Dujiangyan, Sistem Irigasi Tertua di Dunia

Selasa, 25 Desember 2018, 19:37 WIB

Dujiangyan, sistem irigasi tertua di dunia yang terletak di provinsi Sichuan dibangun sekitar 250 SM | Sumber Foto:wikipedia

AGRONET – Persoalan irigasi tidak dapat lepas dari budidaya pertanian. Hal ini telah lama disadari manusia, khususnya mereka para petani.

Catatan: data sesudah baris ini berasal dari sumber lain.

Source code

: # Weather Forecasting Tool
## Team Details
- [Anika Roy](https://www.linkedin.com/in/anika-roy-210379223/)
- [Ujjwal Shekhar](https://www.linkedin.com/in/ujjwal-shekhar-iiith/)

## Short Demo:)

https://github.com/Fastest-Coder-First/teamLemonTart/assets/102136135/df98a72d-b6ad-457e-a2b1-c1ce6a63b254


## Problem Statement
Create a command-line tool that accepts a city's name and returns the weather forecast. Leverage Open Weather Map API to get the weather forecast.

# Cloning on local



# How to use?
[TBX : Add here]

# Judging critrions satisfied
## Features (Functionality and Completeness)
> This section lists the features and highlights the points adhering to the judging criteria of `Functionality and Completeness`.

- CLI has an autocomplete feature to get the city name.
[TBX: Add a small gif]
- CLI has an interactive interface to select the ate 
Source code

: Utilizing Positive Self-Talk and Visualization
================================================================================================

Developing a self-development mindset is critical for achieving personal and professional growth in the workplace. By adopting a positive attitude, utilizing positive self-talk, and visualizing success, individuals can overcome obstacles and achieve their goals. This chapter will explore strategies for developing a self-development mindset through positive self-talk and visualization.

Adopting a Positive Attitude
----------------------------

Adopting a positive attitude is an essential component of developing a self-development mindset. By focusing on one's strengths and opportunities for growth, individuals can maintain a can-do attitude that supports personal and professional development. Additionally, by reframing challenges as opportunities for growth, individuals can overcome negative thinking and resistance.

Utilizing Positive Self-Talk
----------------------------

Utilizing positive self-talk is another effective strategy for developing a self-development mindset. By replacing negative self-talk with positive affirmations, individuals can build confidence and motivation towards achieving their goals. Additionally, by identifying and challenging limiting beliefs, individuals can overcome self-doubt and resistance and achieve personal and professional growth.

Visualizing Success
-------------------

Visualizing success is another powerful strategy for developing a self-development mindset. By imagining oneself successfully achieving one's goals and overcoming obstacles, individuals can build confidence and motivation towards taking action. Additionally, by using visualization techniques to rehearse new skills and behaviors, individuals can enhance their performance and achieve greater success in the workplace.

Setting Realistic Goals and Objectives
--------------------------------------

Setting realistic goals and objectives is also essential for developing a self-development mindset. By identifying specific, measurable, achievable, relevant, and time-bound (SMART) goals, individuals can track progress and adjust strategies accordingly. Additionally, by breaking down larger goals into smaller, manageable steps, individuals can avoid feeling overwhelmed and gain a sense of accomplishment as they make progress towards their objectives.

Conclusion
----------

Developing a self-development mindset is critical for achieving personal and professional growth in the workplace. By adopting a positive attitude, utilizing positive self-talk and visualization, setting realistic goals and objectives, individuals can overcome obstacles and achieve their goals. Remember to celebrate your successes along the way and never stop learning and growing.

Pada zaman dulu, jika lahan pertanian dekat dengan sumber air yang berlimpah seperti mata air atau sungai, maka irigasi dilakukan dengan cara mengalirkan air ke lahan pertanian. Namun irigasi dapat pula dilakukan dengan cara membawa air ke lahan pertanian, diangkut dari sumbernya. Cara seperti ini disebut dengan menyiram.

Sejak dulu masalah irigasi telah menjadi masalah serius. Dimusim kemarau, saat sumber air menipis, lahan pertanian kekurangan air. Sebaliknya, pada musim hujan, lahan pertanian menerima air berlebih karena saluran pembuangan air tidak memadai. Pengelolaan air untuk irigasi memang mempunyai peran yang sangat penting untuk budidaya pertanian, khususnya budidaya padi di lahan persawahan.

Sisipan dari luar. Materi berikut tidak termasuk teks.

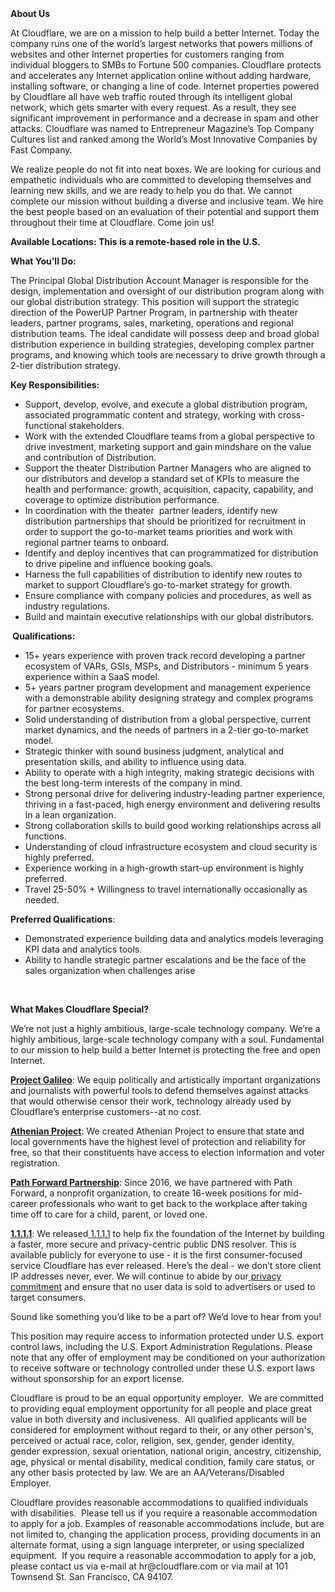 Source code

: <div class="content-intro">
	<div><strong>About Us</strong></div>
	<div>
		<p>At Cloudflare, we are on a mission to help build a better Internet. Today the company runs one of the world’s largest networks that powers millions of websites and other Internet properties for customers ranging from individual bloggers to SMBs to Fortune 500 companies. Cloudflare protects and accelerates any Internet application online without adding hardware, installing software, or changing a line of code. Internet properties powered by Cloudflare all have web traffic routed through its intelligent global network, which gets smarter with every request. As a result, they see significant improvement in performance and a decrease in spam and other attacks. Cloudflare was named to Entrepreneur Magazine’s Top Company Cultures list and ranked among the World’s Most Innovative Companies by Fast Company.&nbsp;</p>
		<p><span style="font-weight: 400;">We realize people do not fit into neat boxes. We are looking for curious and empathetic individuals who are committed to developing themselves and learning new skills, and we are ready to help you do that. We cannot complete our mission without building a diverse and inclusive team. We hire the best people based on an evaluation of their potential and support them throughout their time at Cloudflare. Come join us!&nbsp;</span></p>
	</div>
</div>
<p><strong>Available Locations: This is a remote-based role in the U.S.&nbsp;</strong></p>
<p><strong>What You’ll Do:</strong></p>
<p>The Principal Global Distribution Account Manager is responsible for the design, implementation and oversight of our distribution program along with our global distribution strategy. This position will support the strategic direction of the PowerUP Partner Program, in partnership with theater leaders, partner programs, sales, marketing, operations and regional distribution teams. The ideal candidate will possess deep and broad global distribution experience in building strategies, developing complex partner programs, and knowing which tools are necessary to drive growth through a 2-tier distribution strategy.&nbsp;</p>
<p><strong>Key Responsibilities:</strong></p>
<ul>
	<li>Support, develop, evolve, and execute a global distribution program, associated programmatic content and strategy, working with cross-functional stakeholders.</li>
	<li>Work with the extended Cloudflare teams from a global perspective to drive investment, marketing support and gain mindshare on the value and contribution of Distribution.</li>
	<li>Support the theater Distribution Partner Managers who are aligned to our distributors and develop a standard set of KPIs to measure the health and performance: growth, acquisition, capacity, capability, and coverage to optimize distribution performance.</li>
	<li>In coordination with the theater&nbsp; partner leaders, identify new distribution partnerships that should be prioritized for recruitment in order to support the go-to-market teams priorities and work with regional partner teams to onboard.</li>
	<li>Identify and deploy incentives that can programmatized for distribution to drive pipeline and influence booking goals.</li>
	<li>Harness the full capabilities of distribution to identify new routes to market to support Cloudflare’s go-to-market strategy for growth.</li>
	<li>Ensure compliance with company policies and procedures, as well as industry regulations.</li>
	<li>Build and maintain executive relationships with our global distributors.</li>
</ul>
<p><strong>&nbsp;Qualifications:</strong></p>
<ul>
	<li>15+ years experience with proven track record developing a partner ecosystem of VARs, GSIs, MSPs, and Distributors - minimum 5 years experience within a SaaS model.</li>
	<li>5+ years partner program development and management experience with a demonstrable ability designing strategy and complex programs for partner ecosystems.</li>
	<li>Solid understanding of distribution from a global perspective, current market dynamics, and the needs of partners in a 2-tier go-to-market model.</li>
	<li>Strategic thinker with sound business judgment, analytical and presentation skills, and ability to influence using data.</li>
	<li>Ability to operate with a high integrity, making strategic decisions with the best long-term interests of the company in mind.</li>
	<li>Strong personal drive for delivering industry-leading partner experience, thriving in a fast-paced, high energy environment and delivering results in a lean organization.&nbsp;</li>
	<li>Strong collaboration skills to build good working relationships across all functions.</li>
	<li>Understanding of cloud infrastructure ecosystem and cloud security is highly preferred.</li>
	<li>Experience working in a high-growth start-up environment is highly preferred.</li>
	<li>Travel 25-50% + Willingness to travel internationally occasionally as needed.</li>
</ul>
<p><strong>Preferred Qualifications</strong>:</p>
<ul>
	<li>Demonstrated experience building data and analytics models leveraging KPI data and analytics tools.</li>
	<li>Ability to handle strategic partner escalations and be the face of the sales organization when challenges arise</li>
</ul>
<p>&nbsp;</p>
<div class="content-conclusion">
	<p><strong>What Makes Cloudflare Special?</strong></p>
	<p><span style="font-weight: 400;">We’re not just a highly ambitious, large-scale technology company. We’re a highly ambitious, large-scale technology company with a soul. Fundamental to our mission to help build a better Internet is protecting the free and open Internet.</span></p>
	<p><a href="https://blog.cloudflare.com/protecting-free-expression-online/"><strong>Project Galileo</strong></a><span style="font-weight: 400;">: We equip politically and artistically important organizations and journalists with powerful tools to defend themselves against attacks that would otherwise censor their work, technology already used by Cloudflare’s enterprise customers--at no cost.</span></p>
	<p><strong><a href="https://www.cloudflare.com/athenian/">Athenian Project</a></strong><span style="font-weight: 400;">: We created Athenian Project to ensure that state and local governments have the highest level of protection and reliability for free, so that their constituents have access to election information and voter registration.</span></p>
	<p><a href="https://blog.cloudflare.com/tag/path-forward/"><strong>Path Forward Partnership</strong></a><span style="font-weight: 400;">: Since 2016, we have partnered with Path Forward, a nonprofit organization, to create 16-week positions for mid-career professionals who want to get back to the workplace after taking time off to care for a child, parent, or loved one.</span></p>
	<p><a href="https://1.1.1.1/"><strong>1.1.1.1</strong></a><span style="font-weight: 400;">: We released</span><a href="https://1.1.1.1/"> <span style="font-weight: 400;">1.1.1.1</span></a><span style="font-weight: 400;"> to help fix the foundation of the Internet by building a faster, more secure and privacy-centric public DNS resolver. This is available publicly for everyone to use - it is the first consumer-focused service Cloudflare has ever released. Here’s the deal - we don’t store client IP addresses never, ever. We will continue to abide by our</span><a href="https://developers.cloudflare.com/1.1.1.1/privacy/public-dns-resolver"> privacy commitment</a><span style="font-weight: 400;"> and ensure that no user data is sold to advertisers or used to target consumers.</span></p>
	<p><span style="font-weight: 400;">Sound like something you’d like to be a part of? We’d love to hear from you!</span></p>
	<p><span style="font-weight: 400;">This position may require access to information protected under U.S. export control laws, including the U.S. Export Administration Regulations. Please note that any offer of employment may be conditioned on your authorization to receive software or technology controlled under these U.S. export laws without sponsorship for an export license.</span></p>
	<p><span style="font-weight: 400;">Cloudflare is proud to be an equal opportunity employer. &nbsp;We are committed to providing equal employment opportunity for all people and place great value in both diversity and inclusiveness. &nbsp;All qualified applicants will be considered for employment without regard to their, or any other person's, perceived or actual</span> <span style="font-weight: 400;">race, color, religion, sex, gender, gender identity, gender expression, sexual orientation, national origin, ancestry, citizenship, age, physical or mental disability, medical condition, family care status, or any other basis protected by law. </span><span style="font-weight: 400;">We are an AA/Veterans/Disabled Employer.</span></p>
	<p><span style="font-weight: 400;">Cloudflare provides reasonable accommodations to qualified individuals with disabilities. &nbsp;Please tell us if you require a reasonable accommodation to apply for a job. Examples of reasonable accommodations include, but are not limited to, changing the application process, providing documents in an alternate format, using a sign language interpreter, or using specialized equipment. &nbsp;If you require a reasonable accommodation to apply for a job, please contact us via e-mail at </span><span style="font-weight: 400;">hr@cloudflare.com</span><span style="font-weight: 400;"> or via mail at 101 Townsend St. San Francisco, CA 94107.</span></p>
</div>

Di Indonesia, sistem irigasi memiliki sejarah yang cukup panjang. Sistem Subak untuk budidaya padi di Bali, sistem Tuo Banda di Sumatera Barat, sistem Tudang Sipulung di Sulawesi Selatan, dan sistem pertanian Pranatamangsa di Jawa adalah bukti nyata bahwa penduduk Indonesia telah lama mengenal sistem irigasi.

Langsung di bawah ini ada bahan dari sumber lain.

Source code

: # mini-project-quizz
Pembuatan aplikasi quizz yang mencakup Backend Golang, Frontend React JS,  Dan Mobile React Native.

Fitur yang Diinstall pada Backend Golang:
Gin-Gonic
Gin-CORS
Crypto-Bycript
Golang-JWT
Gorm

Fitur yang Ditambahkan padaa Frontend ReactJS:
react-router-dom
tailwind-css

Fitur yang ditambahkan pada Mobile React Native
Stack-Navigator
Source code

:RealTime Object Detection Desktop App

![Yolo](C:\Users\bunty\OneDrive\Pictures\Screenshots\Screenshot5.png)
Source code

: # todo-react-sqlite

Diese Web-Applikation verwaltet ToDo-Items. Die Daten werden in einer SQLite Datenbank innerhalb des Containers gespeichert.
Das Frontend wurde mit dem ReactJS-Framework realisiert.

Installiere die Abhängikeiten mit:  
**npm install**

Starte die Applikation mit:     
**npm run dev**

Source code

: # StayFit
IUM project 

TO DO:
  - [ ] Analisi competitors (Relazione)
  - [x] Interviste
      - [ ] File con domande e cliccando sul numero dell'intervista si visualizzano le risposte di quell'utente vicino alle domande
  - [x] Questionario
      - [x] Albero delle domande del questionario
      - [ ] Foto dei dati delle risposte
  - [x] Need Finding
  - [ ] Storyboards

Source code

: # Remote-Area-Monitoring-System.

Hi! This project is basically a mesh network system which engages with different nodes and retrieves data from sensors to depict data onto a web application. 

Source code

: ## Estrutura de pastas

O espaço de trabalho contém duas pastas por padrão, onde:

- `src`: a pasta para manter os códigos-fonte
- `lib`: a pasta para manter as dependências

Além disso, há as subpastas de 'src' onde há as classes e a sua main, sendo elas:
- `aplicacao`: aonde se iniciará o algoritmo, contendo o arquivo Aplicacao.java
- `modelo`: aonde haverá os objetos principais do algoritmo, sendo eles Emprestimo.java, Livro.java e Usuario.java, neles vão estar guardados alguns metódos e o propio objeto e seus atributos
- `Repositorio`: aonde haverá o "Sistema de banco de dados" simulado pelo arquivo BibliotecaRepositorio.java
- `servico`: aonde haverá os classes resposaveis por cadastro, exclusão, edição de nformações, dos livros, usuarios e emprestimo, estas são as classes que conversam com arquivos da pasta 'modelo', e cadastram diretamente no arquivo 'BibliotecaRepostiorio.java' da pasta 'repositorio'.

Dari penelitian, diketahui bangunan saluran irigasi tertua di Indonesia dibangun di Jawa Timur. Dari data prasasti tertua di Indonesia juga diketahui pada abad 5 Masehi telah dibangun saluran irigasi di Desa Tugu dekat Cilincing.

Pada masa pemerintah Hindia Belanda, tepatnya pada tahun 1889, juga dibangun sistem irigasi pertama yang meliputi daerah Karisidenan Banyumas dan Begelen di Jawa Tengah. Pembangunan terus berlanjut hingga ke daerah Malang, Serang, hingga wilayah pulau Jawa terlayani oleh sistem irigasi.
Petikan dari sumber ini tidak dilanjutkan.